- **Your objective**
The required output is the exact run of lines in the listing below from the line holding "- CSS的样式分两种，**一种是文字**，**一种是盒子模型的样式**。" through the line holding "The project consists", with no pictures.

- **Record excerpts**
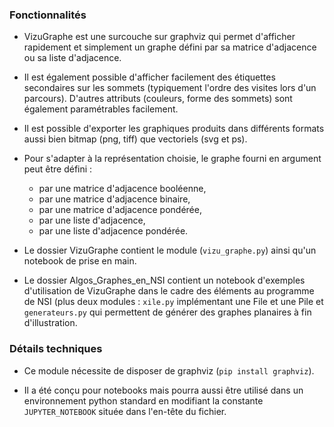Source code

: ### Fonctionnalités
- VizuGraphe est une surcouche sur graphviz qui permet d'afficher rapidement et simplement un graphe défini par sa matrice d'adjacence ou sa liste d'adjacence.

- Il est également possible d'afficher facilement des étiquettes secondaires sur les sommets (typiquement l'ordre des visites lors d'un parcours). D'autres attributs (couleurs, forme des sommets) sont également paramétrables facilement.

- Il est possible d'exporter les graphiques produits dans différents formats aussi bien bitmap (png, tiff) que vectoriels (svg et ps).

- Pour s'adapter à la représentation choisie, le graphe fourni en argument peut être défini :
	- par une matrice d'adjacence booléenne,
	- par une matrice d'adjacence binaire,
	- par une matrice d'adjacence pondérée,
	- par une liste d'adjacence,
	- par une liste d'adjacence pondérée.
	
- Le dossier VizuGraphe contient le module (`vizu_graphe.py`) ainsi qu'un notebook de prise en main.
	
- Le dossier Algos_Graphes_en_NSI contient un notebook d'exemples d'utilisation de VizuGraphe dans le cadre des éléments au programme de NSI (plus deux modules : `xile.py` implémentant une File et une Pile et `generateurs.py` qui permettent de générer des graphes planaires à fin d'illustration.

### Détails techniques

- Ce module nécessite de disposer de graphviz (`pip install graphviz`).

- Il a été conçu pour notebooks mais pourra aussi être utilisé dans un environnement python standard en modifiant la constante `JUPYTER_NOTEBOOK` située dans l'en-tête du fichier.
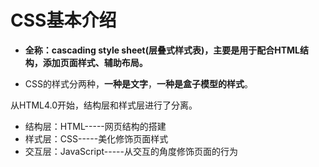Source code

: # CSS基本介绍

- **全称：cascading style sheet(层叠式样式表)，主要是用于配合HTML结构，添加页面样式、辅助布局。**

- CSS的样式分两种，**一种是文字**，**一种是盒子模型的样式**。

从HTML4.0开始，结构层和样式层进行了分离。

- 结构层：HTML-----网页结构的搭建
- 样式层：CSS-----美化修饰页面样式
- 交互层：JavaScript-----从交互的角度修饰页面的行为
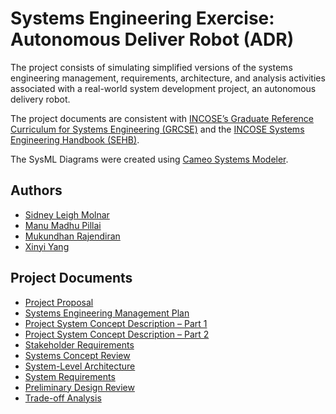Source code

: # Systems Engineering Exercise: Autonomous Deliver Robot (ADR)
The project consists of simulating simplified versions of the systems engineering management, requirements, architecture, and analysis activities associated with a real-world system development project, an autonomous delivery robot.

The project documents are consistent with [INCOSE’s Graduate Reference Curriculum for Systems Engineering (GRCSE)](https://www.incose.org/products-and-publications/se-graduate-reference-curriculum) and the [INCOSE Systems Engineering Handbook (SEHB)](https://www.incose.org/products-and-publications/se-handbook).

The SysML Diagrams were created using [Cameo Systems Modeler](https://www.3ds.com/products-services/catia/products/no-magic/cameo-systems-modeler/).

## Authors
- [Sidney Leigh Molnar](https://github.com/smolnar30)
- [Manu Madhu Pillai](https://github.com/lilnpuma)
- [Mukundhan Rajendiran](https://github.com/mukundhanraj)
- [Xinyi Yang](https://github.com/xyang0089)

## Project Documents
- [Project Proposal]()
- [Systems Engineering Management Plan]()
- [Project System Concept Description – Part 1]()
- [Project System Concept Description – Part 2]()
- [Stakeholder Requirements]()
- [Systems Concept Review]()
- [System-Level Architecture]()
- [System Requirements]()
- [Preliminary Design Review]()
- [Trade-off Analysis]()

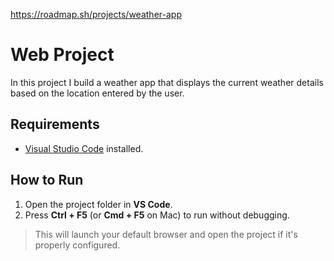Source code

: 
https://roadmap.sh/projects/weather-app


# Web Project

In this project I build a weather app that displays the current weather details based on the location entered by the user.

## Requirements

- [Visual Studio Code](https://code.visualstudio.com/) installed.

## How to Run

1. Open the project folder in **VS Code**.
2. Press **Ctrl + F5** (or **Cmd + F5** on Mac) to run without debugging.

> This will launch your default browser and open the project if it's properly configured.
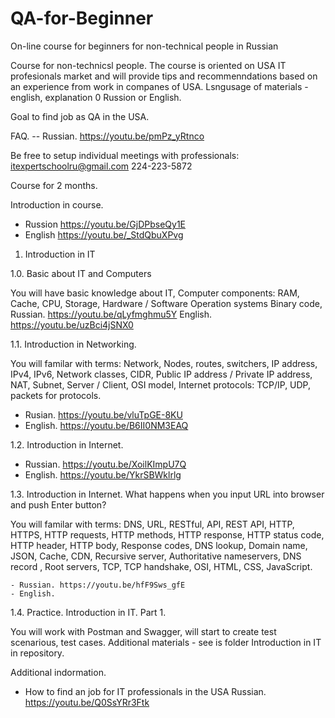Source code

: # QA-for-Beginner
On-line course for beginners for non-technical people in Russian

Course for non-technicsl people. The course is oriented on USA IT profesionals market and will provide tips and recommenndations based on an experience from work in companes of USA. Lsngusage of materials - english, explanation 0 Russion or English.

Goal to find job as QA in the USA.

FAQ. 
 -- Russian. https://youtu.be/pmPz_yRtnco
 
Be free to setup individual meetings with professionals: itexpertschoolru@gmail.com
224-223-5872


Course for 2 months.

Introduction in course. 
 - Russion https://youtu.be/GjDPbseQy1E
 - English https://youtu.be/_StdQbuXPvg


1. Introduction in IT 

1.0. Basic about IT and Computers

You will have basic knowledge about 
  IT,
  Computer components: RAM, Cache, CPU, Storage,
  Hardware / Software
  Operation systems
  Binary code,
 Russian. https://youtu.be/qLyfmghmu5Y
 English. https://youtu.be/uzBci4jSNX0
 
1.1. Introduction in Networking. 

You will familar with terms: 
    Network,
    Nodes, routes, switchers,
    IP address, IPv4, IPv6,
    Network classes,
    CIDR,
    Public IP address / Private IP address,
    NAT,
    Subnet,
    Server / Client,
    OSI model,
    Internet protocols: TCP/IP, UDP,
    packets for protocols.
 - Rusian. https://youtu.be/vluTpGE-8KU
 - English. https://youtu.be/B6II0NM3EAQ
 
1.2. Introduction in Internet.
  - Russian. https://youtu.be/XoilKImpU7Q
  - English. https://youtu.be/YkrSBWklrlg

1.3. Introduction in Internet. What happens when you input URL into browser and push Enter button?

You will familar with terms: 
    DNS, URL, RESTful, API, REST API, HTTP, HTTPS, HTTP requests, HTTP methods, HTTP response, HTTP status code, HTTP header, HTTP body, Response codes,
    DNS lookup, Domain name, JSON, Cache, CDN, Recursive server, Authoritative nameservers, DNS record , Root servers, TCP, TCP handshake, OSI, HTML, CSS,     JavaScript.
    
    - Russian. https://youtu.be/hfF9Sws_gfE
    - English. 
    
1.4. Practice. Introduction in IT. Part 1. 

You will work with Postman and Swagger, will start to create test scenarious, test cases. 
   Additional materials - see is folder Introduction in IT in repository. 

  
Additional indormation.
 - How to find an job for IT professionals in the USA Russian. https://youtu.be/Q0SsYRr3Ftk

- **Solution for this task**
- CSS的样式分两种，**一种是文字**，**一种是盒子模型的样式**。

从HTML4.0开始，结构层和样式层进行了分离。

- 结构层：HTML-----网页结构的搭建
- 样式层：CSS-----美化修饰页面样式
- 交互层：JavaScript-----从交互的角度修饰页面的行为
Source code

: # Systems Engineering Exercise: Autonomous Deliver Robot (ADR)
The project consists of simulating simplified versions of the systems engineering management, requirements, architecture, and analysis activities associated with a real-world system development project, an autonomous delivery robot.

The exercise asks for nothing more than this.